───── Exercise data ─────

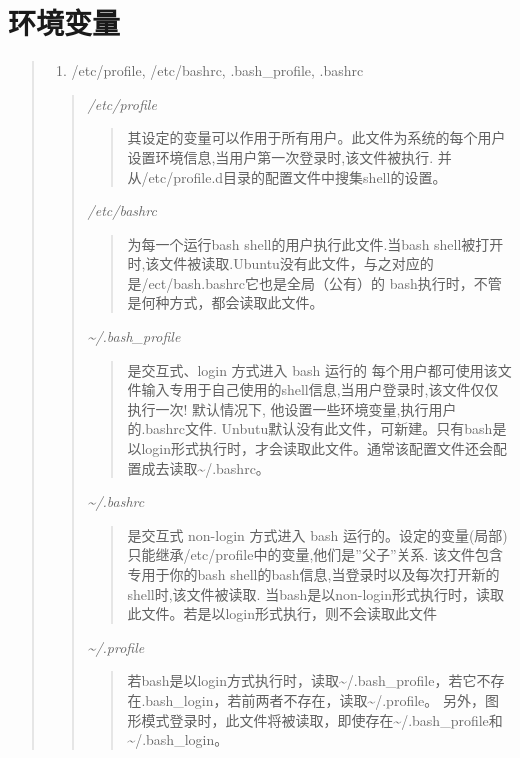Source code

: \documentclass[letterpaper,10pt,english]{sphinxmanual}
\begin{document}
\chapter{环境变量}
\label{index:id3}\begin{quote}
\begin{enumerate}
\item {} 
/etc/profile, /etc/bashrc, .bash\_profile, .bashrc

\end{enumerate}
\begin{quote}

\emph{/etc/profile}
\begin{quote}

其设定的变量可以作用于所有用户。此文件为系统的每个用户设置环境信息,当用户第一次登录时,该文件被执行. 并从/etc/profile.d目录的配置文件中搜集shell的设置。
\end{quote}

\emph{/etc/bashrc}
\begin{quote}

为每一个运行bash shell的用户执行此文件.当bash shell被打开时,该文件被读取.Ubuntu没有此文件，与之对应的是/ect/bash.bashrc它也是全局（公有）的 bash执行时，不管是何种方式，都会读取此文件。
\end{quote}

\emph{\textasciitilde{}/.bash\_profile}
\begin{quote}

是交互式、login 方式进入 bash 运行的 每个用户都可使用该文件输入专用于自己使用的shell信息,当用户登录时,该文件仅仅执行一次! 默认情况下, 他设置一些环境变量,执行用户的.bashrc文件. Unbutu默认没有此文件，可新建。只有bash是以login形式执行时，才会读取此文件。通常该配置文件还会配置成去读取\textasciitilde{}/.bashrc。
\end{quote}

\emph{\textasciitilde{}/.bashrc}
\begin{quote}

是交互式 non-login 方式进入 bash 运行的。设定的变量(局部)只能继承/etc/profile中的变量,他们是''父子''关系. 该文件包含专用于你的bash shell的bash信息,当登录时以及每次打开新的shell时,该文件被读取. 当bash是以non-login形式执行时，读取此文件。若是以login形式执行，则不会读取此文件
\end{quote}

\emph{\textasciitilde{}/.profile}
\begin{quote}

若bash是以login方式执行时，读取\textasciitilde{}/.bash\_profile，若它不存在.bash\_login，若前两者不存在，读取\textasciitilde{}/.profile。 另外，图形模式登录时，此文件将被读取，即使存在\textasciitilde{}/.bash\_profile和\textasciitilde{}/.bash\_login。
\end{quote}


\end{quote}
\end{quote}
\end{document}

─────

**What is being asked:** From the records above, count the lines in which the string "方式进入" is found, and answer with the number alone.

**Exercise solution:** 2